Auto-tag Processes
This page describes the auto-tag processes in LMW candidate list generation:
- I. Auto-tag raw LMW candidate list:
- Raw candidate lists are generated from:
- These raw candidate list have to go through processes in 00.CandidateList (step 10) to auto-tag:
- valid LMWs (terms in the latest Lexicon inflVars.data)
- invalid LMWs (known invalid LMWs, Total.data.no)
- CandList.rmYesNo are new terms are not auto-tagged.
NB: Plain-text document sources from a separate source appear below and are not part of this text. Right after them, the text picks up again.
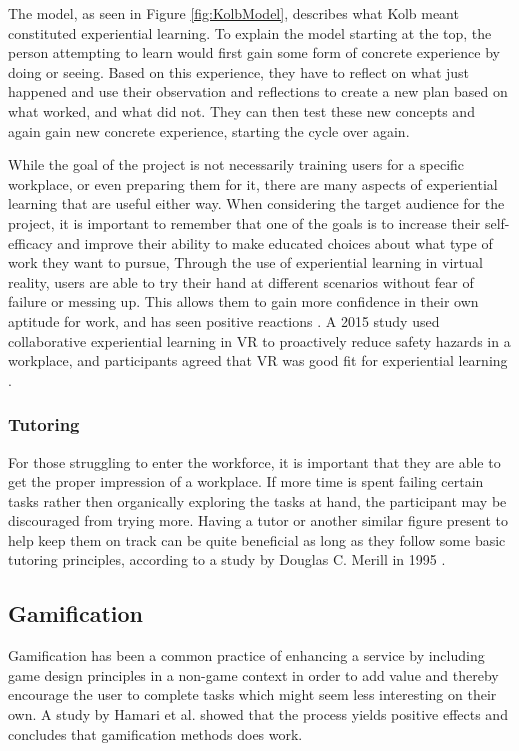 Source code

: The model, as seen in Figure \ref{fig:KolbModel}, describes what Kolb meant constituted experiential learning. To explain the model starting at the top, the person attempting to learn would first gain some form of concrete experience by doing or seeing. Based on this experience, they have to reflect on what just happened and use their observation and reflections to create a new plan based on what worked, and what did not. They can then test these new concepts and again gain new concrete experience, starting the cycle over again.

While the goal of the project is not necessarily training users for a specific workplace, or even preparing them for it, there are many aspects of experiential learning that are useful either way. When considering the target audience for the project, it is important to remember that one of the goals is to increase their self-efficacy and improve their ability to make educated choices about what type of work they want to pursue, Through the use of experiential learning in virtual reality, users are able to try their hand at different scenarios without fear of failure or messing up. This allows them to gain more confidence in their own aptitude for work, and has seen positive reactions \cite{fominykh2019immersive} \cite{prasolova2019empowering}. A 2015 study used collaborative experiential learning in VR to proactively reduce safety hazards in a workplace, and participants agreed that VR was good fit for experiential learning \cite{le2015social}.

\subsubsection{Tutoring}
For those struggling to enter the workforce, it is important that they are able to get the proper impression of a workplace. If more time is spent failing certain tasks rather then organically exploring the tasks at hand, the participant may be discouraged from trying more. Having a tutor or another similar figure present to help keep them on track can be quite beneficial as long as they follow some basic tutoring principles, according to a study by Douglas C. Merill in 1995 \cite{merrill1995tutoring}.

\subsection{Gamification}
Gamification has been a common practice of enhancing a service by including game design principles in a non-game context in order to add value and thereby encourage the user to complete tasks which might seem less interesting on their own. A study by Hamari et al. \cite{hamari2014does} showed that the process yields positive effects and concludes that gamification methods does work.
They are used as candidate list (to calculate precision), as shown at the end of the process in the following diagram.
- CandList.rmYesTagNo is the actual file sent to linguists so they can have another chance to review terms with AUTO_TAG_NO to ensure they are invalid LMWs.
- The precision of all models for the latest Lexicon are in the prevCand.data.rpt.
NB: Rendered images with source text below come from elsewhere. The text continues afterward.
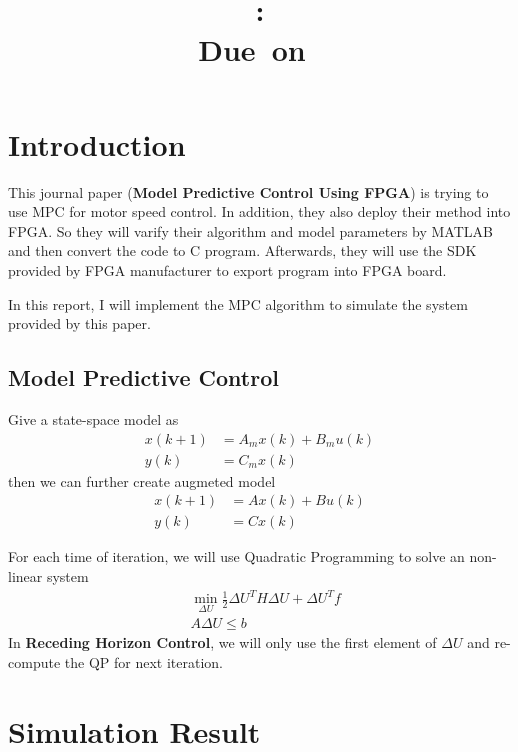 \documentclass{article}
\title{
    \vspace{2in}
    \textmd{\textbf{\hmwkClass}}\\
    \textmd{\textbf{\hmwkID: \hmwkTitle}} \\
    \normalsize\vspace{0.1in}\small{Due\ on\ \hmwkDueDate}\\
    \vspace{3in}
}
\author{\textbf{\hmwkAuthorName}}
\date{} %
\begin{document}
\maketitle
\newpage

\section{Introduction}
This journal paper (\textbf{Model Predictive Control Using FPGA}) is trying to use MPC for motor speed control. In addition, they also deploy their
method into FPGA. So they will varify their algorithm and model parameters by MATLAB and then convert the code to C program. Afterwards,
they will use the SDK provided by FPGA manufacturer to export program into FPGA board.

In this report, I will implement the MPC algorithm to simulate the system provided by this paper.

\subsection{Model Predictive Control}
Give a state-space model as
\begin{align}
    x(k+1) &= A_mx(k) + B_mu(k) \\
    y(k) &= C_mx(k)
\end{align}
then we can further create augmeted model
\begin{align}
    x(k+1) &= Ax(k) + Bu(k) \\
    y(k) &= Cx(k)
\end{align}

For each time of iteration, we will use Quadratic Programming to solve an non-linear system
\begin{align}
    & \min_{\Delta U}{\frac{1}{2}\Delta U^TH\Delta U + \Delta U^Tf} \\
    & A\Delta U \leq b
\end{align}
In \textbf{Receding Horizon Control}, we will only use the first element of $\Delta U$ and re-compute the QP for next iteration.

\section{Simulation Result}
\end{document}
- II. Auto-tag completed LMW candidate list:
- Once candidate list are completed (submitted and approved) by the linguists, the list need to go through processes in 00.CandidateList (step 1-3) to update invalid LMWs (prevCand.data.no)
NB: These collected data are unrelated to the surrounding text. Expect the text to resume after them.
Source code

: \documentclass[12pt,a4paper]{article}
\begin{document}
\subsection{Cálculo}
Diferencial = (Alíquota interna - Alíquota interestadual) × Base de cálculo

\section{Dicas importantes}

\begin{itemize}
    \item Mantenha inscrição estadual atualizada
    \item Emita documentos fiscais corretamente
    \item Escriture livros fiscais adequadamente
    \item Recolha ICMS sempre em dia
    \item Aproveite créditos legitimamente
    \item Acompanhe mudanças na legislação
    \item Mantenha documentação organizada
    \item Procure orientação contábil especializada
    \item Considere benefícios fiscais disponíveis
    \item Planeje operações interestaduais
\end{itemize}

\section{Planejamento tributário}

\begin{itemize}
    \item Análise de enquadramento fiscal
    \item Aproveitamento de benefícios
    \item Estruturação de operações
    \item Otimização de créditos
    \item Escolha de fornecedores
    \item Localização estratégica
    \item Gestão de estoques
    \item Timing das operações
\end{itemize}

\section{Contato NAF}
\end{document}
- Add completed candidate list to appropriated directory
- Run 00.CandidateList step 1.
- candidates are in the latest inflVars.data are valid LMWs (prevCand.data.yes)
- candidates are not in the latest inflVars.data are invalid LMWs (prevCand.data.no)
- Invalid LMWs in the candidate list are automatic updated, prevCand.data.no in diagram below
- All skipped candidates are considered as invalid LMWs in this process (that is why the program provides a 2nd chance for linguist to review invalid LMWs - ATUO_TAG_NO in the final tagging process .
- CandList.rmYesNo should become empty by runing through the above process with latest Lexicon and invalid LMWs when it is completed.
- Valid candidates is added to the Lexicon
- Invalid candidates is added to the invalid LMWs file.
- Other invalid terms (notBaseLmw.data.no) are static legacy data used before 2019-. (no more update after 2020+)
- The file Total.data.no (= prevCand.data.no + notBaseLmw.data.no) are used as the latest invalid LMW collections. This file should be used in LexAccess.Files after 2020+.